Üniversitedeyken bir gün kader konusu açılmıştı. Hocamızdan biri Allah doğarken öleceğin anı ve evleneceğin kişiyi alnına yazmıştır demişti. Bir arkadaş peki biri hırsızlık yaptı madem Allah kaderini önceden belirliyor o zaman o adam hırsızlıktan neden günaha giriyor demişti. Hocada, Allah o kişinin önüne bir takım seçenekler yollar koyuyor para için hırsızlık yapıyor mesela ama ona birkaç seçenek sunmuştur. O seçenekler içinde hırsızlığı seçmiştir vicdanıyla Allah'da onun seçenekler arasında seçtiğiyle kaderine yol vermiştir. Yani daha açık anlatmak gerekirse kaderimiz yazılıdır ama insan kendi kaderini kendi çiziyor. Mesela bir olay var. Bu olayda a,b ve c seçenekleri var. Biz a seçeneğini seçtik. Daha önce o a seçeneğinde ne yazıyorsa onu yaşayacağız. Yada b yi seçseydik b yi yaşayacaktık. Ama her seçeneğin sonunda bizim yaşayacaklarımız yine bellidir. Yani kaderimiz belli ama kaderimize biz yön veriyoruz.
Ölüm olayında da her insanın alacağı nefes sayılıdır. O nefes tükenince ne yapsakta zamanımız geldiyse ölürürüz. Sebebi ise bahanesi olur. Araba çarpsada, camdan düşsekte bunlar bahaneleri oluyor. Allah en güzel ölümleri nasip etsin.

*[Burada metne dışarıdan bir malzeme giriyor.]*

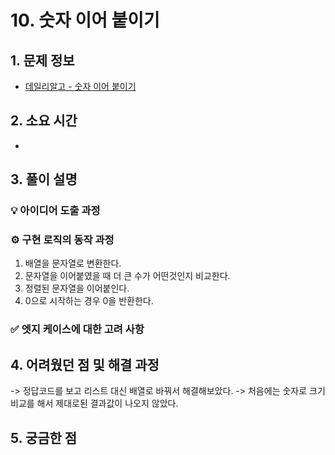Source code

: # 10. 숫자 이어 붙이기

## 1. 문제 정보
- [데일리알고 - 숫자 이어 붙이기](https://dailyalgo.kr/ko/problems/192)

## 2. 소요 시간
- 

## 3. 풀이 설명
### 💡 아이디어 도출 과정

### ⚙️ 구현 로직의 동작 과정
1. 배열을 문자열로 변환한다.
2. 문자열을 이어붙였을 때 더 큰 수가 어떤것인지 비교한다.
3. 정렬된 문자열을 이어붙인다.
4. 0으로 시작하는 경우 0을 반환한다.

### ✅ 엣지 케이스에 대한 고려 사항

## 4. 어려웠던 점 및 해결 과정
-> 정답코드를 보고 리스트 대신 배열로 바꿔서 해결해보았다.
-> 처음에는 숫자로 크기 비교를 해서 제대로된 결과값이 나오지 않았다.

## 5. 궁금한 점

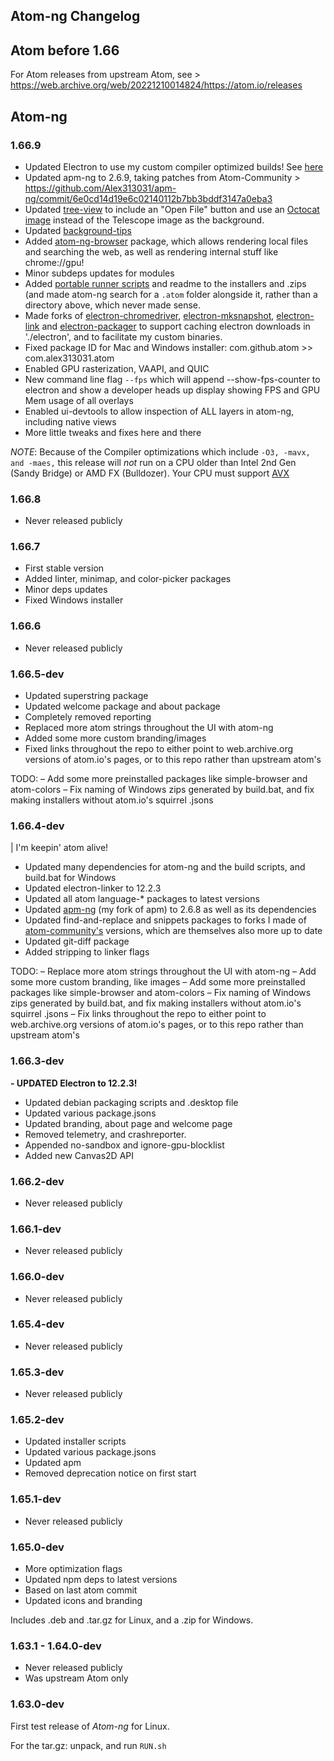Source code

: ## Atom-ng Changelog

## Atom before 1.66
For Atom releases from upstream Atom, see > https://web.archive.org/web/20221210014824/https://atom.io/releases

## Atom-ng

### 1.66.9
 - Updated Electron to use my custom compiler optimized builds! See [here](https://github.com/Alex313031/electron-12.2.3)
 - Updated apm-ng to 2.6.9, taking patches from Atom-Community > https://github.com/Alex313031/apm-ng/commit/6e0cd14d19e6c02140112b7bb3bddf3147a0eba3
 - Updated [tree-view](https://github.com/Alex313031/tree-view-ng) to include an "Open File" button and use an [Octocat image](https://github.com/Alex313031/tree-view-ng/blob/master/assets/Floating_Octocat.svg) instead of the Telescope image as the background.
 - Updated [background-tips](https://github.com/Alex313031/background-tips-ng)
 - Added [atom-ng-browser](https://github.com/Alex313031/atom-ng-browser) package, which allows rendering local files and searching the web, as well as rendering internal stuff like chrome://gpu!
 - Minor subdeps updates for modules
 - Added [portable runner scripts](https://github.com/Alex313031/atom-ng/tree/master/portable) and readme to the installers and .zips (and made atom-ng search for a `.atom` folder alongside it, rather than a directory above, which never made sense.
 - Made forks of [electron-chromedriver](https://github.com/Alex313031/chromedriver-ng), [electron-mksnapshot](https://github.com/Alex313031/mksnapshot-ng), [electron-link](https://github.com/Alex313031/electron-link-ng) and [electron-packager](https://github.com/Alex313031/electron-packager-ng) to support caching electron downloads in './electron', and to facilitate my custom binaries.
 - Fixed package ID for Mac and Windows installer: com.github.atom >> com.alex313031.atom
 - Enabled GPU rasterization, VAAPI, and QUIC
 - New command line flag `--fps` which will append --show-fps-counter to electron and show a developer heads up display showing FPS and GPU Mem usage of all overlays
 - Enabled ui-devtools to allow inspection of ALL layers in atom-ng, including native views
 - More little tweaks and fixes here and there

*NOTE*: Because of the Compiler optimizations which include `-O3, -mavx, and -maes,` this release will *not* run on a CPU older than Intel 2nd Gen (Sandy Bridge) or AMD FX (Bulldozer). Your CPU must support [AVX](https://en.wikipedia.org/wiki/Advanced_Vector_Extensions#CPUs_with_AVX)

### 1.66.8
 - Never released publicly

### 1.66.7
 - First stable version
 - Added linter, minimap, and color-picker packages
 - Minor deps updates
 - Fixed Windows installer

### 1.66.6
 - Never released publicly

### 1.66.5-dev
 - Updated superstring package
 - Updated welcome package and about package
 - Completely removed reporting
 - Replaced more atom strings throughout the UI with atom-ng
 -  Added some more custom branding/images
 - Fixed links throughout the repo to either point to web.archive.org versions of atom.io's pages, or to this repo rather than upstream atom's

TODO:
– Add some more preinstalled packages like simple-browser and atom-colors
– Fix naming of Windows zips generated by build.bat, and fix making installers without atom.io's squirrel .jsons

### 1.66.4-dev
| I'm keepin' atom alive!

 - Updated many dependencies for atom-ng and the build scripts, and build.bat for Windows
 - Updated electron-linker to 12.2.3
 - Updated all atom language-* packages to latest versions
 - Updated [apm-ng](https://github.com/Alex313031/apm-ng) (my fork of apm) to 2.6.8 as well as its dependencies
 - Updated find-and-replace and snippets packages to forks I made of [atom-community's](https://github.com/atom-community) versions, which are themselves also more up to date
 - Updated git-diff package
 - Added stripping to linker flags

TODO: 
 &ndash; Replace more atom strings throughout the UI with atom-ng
 &ndash; Add some more custom branding, like images
 &ndash; Add some more preinstalled packages like simple-browser and atom-colors
 &ndash; Fix naming of Windows zips generated by build.bat, and fix making installers without atom.io's squirrel .jsons
 &ndash; Fix links throughout the repo to either point to web.archive.org versions of atom.io's pages, or to this repo rather than upstream atom's

### 1.66.3-dev
__- UPDATED Electron to 12.2.3!__
 - Updated debian packaging scripts and .desktop file
 - Updated various package.jsons
 - Updated branding, about page and welcome page
 - Removed telemetry, and crashreporter.
 - Appended no-sandbox and ignore-gpu-blocklist
 - Added new Canvas2D API

### 1.66.2-dev
 - Never released publicly

### 1.66.1-dev
 - Never released publicly

### 1.66.0-dev
 - Never released publicly

### 1.65.4-dev
 - Never released publicly

### 1.65.3-dev
 - Never released publicly

### 1.65.2-dev
 - Updated installer scripts
 - Updated various package.jsons
 - Updated apm
 - Removed deprecation notice on first start

### 1.65.1-dev
 - Never released publicly

### 1.65.0-dev
 - More optimization flags
 - Updated npm deps to latest versions
 - Based on last atom commit
 - Updated icons and branding

Includes .deb and .tar.gz for Linux, and a .zip for Windows.

### 1.63.1 - 1.64.0-dev
 - Never released publicly
 - Was upstream Atom only

### 1.63.0-dev
First test release of *Atom-ng* for Linux.

For the tar.gz: unpack, and run `RUN.sh`
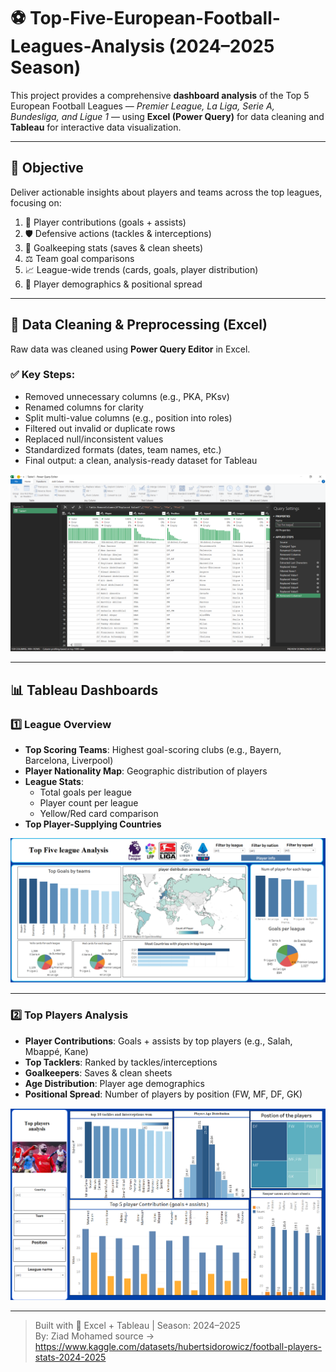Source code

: # ⚽ Top-Five-European-Football-Leagues-Analysis (2024–2025 Season)

This project provides a comprehensive **dashboard analysis** of the Top 5 European Football Leagues — *Premier League, La Liga, Serie A, Bundesliga, and Ligue 1* — using **Excel (Power Query)** for data cleaning and **Tableau** for interactive data visualization.

---

## 📌 Objective

Deliver actionable insights about players and teams across the top leagues, focusing on:

1. 🥅 Player contributions (goals + assists)  
2. 🛡️ Defensive actions (tackles & interceptions)  
3. 🧤 Goalkeeping stats (saves & clean sheets)  
4. ⚖️ Team goal comparisons  
5. 📈 League-wide trends (cards, goals, player distribution)  
6. 🧬 Player demographics & positional spread  

---

## 🧼 Data Cleaning & Preprocessing (Excel)

Raw data was cleaned using **Power Query Editor** in Excel.

### ✅ Key Steps:
- Removed unnecessary columns (e.g., PKA, PKsv)
- Renamed columns for clarity
- Split multi-value columns (e.g., position into roles)
- Filtered out invalid or duplicate rows
- Replaced null/inconsistent values
- Standardized formats (dates, team names, etc.)
- Final output: a clean, analysis-ready dataset for Tableau

![Data Cleaning](Data%20cleaning.png)

---

## 📊 Tableau Dashboards

### 1️⃣ League Overview

- **Top Scoring Teams**: Highest goal-scoring clubs (e.g., Bayern, Barcelona, Liverpool)  
- **Player Nationality Map**: Geographic distribution of players  
- **League Stats**:
  - Total goals per league  
  - Player count per league  
  - Yellow/Red card comparison  
- **Top Player-Supplying Countries**

![League Overview Dashboard](dashboard%201.png)

---

### 2️⃣ Top Players Analysis

- **Player Contributions**: Goals + assists by top players (e.g., Salah, Mbappé, Kane)  
- **Top Tacklers**: Ranked by tackles/interceptions  
- **Goalkeepers**: Saves & clean sheets  
- **Age Distribution**: Player age demographics  
- **Positional Spread**: Number of players by position (FW, MF, DF, GK)

![Top Players Dashboard](dashboard%202.png)

---

> Built with 💪 Excel + Tableau | Season: 2024–2025  
> By: Ziad Mohamed
> source -> https://www.kaggle.com/datasets/hubertsidorowicz/football-players-stats-2024-2025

Hatta bunla ilgili birşey okumuştum. Bir kadının oğlu iş amacıyla ertesi gün uçakla iş seyahatine gidecekmiş. Annesi gece rüyasında uçağın düştüğünü ve oğlunun öldüğünü görmüş. Kadında sabah oğlunu uçağa binmesin diye kaldırmamış. Tv yi açınca haberlerde oğlunun bineceği uçağın düştüğünü ve kimsenin kurtulamadığını görmüş. Bir sevinçle oğluna haberi vermek için uyandırmaya gitmiş. Ama ne görsün oğlu yatağında ölü yatıyormuş. Yani ölümle olacağın önüne kimse geçemez.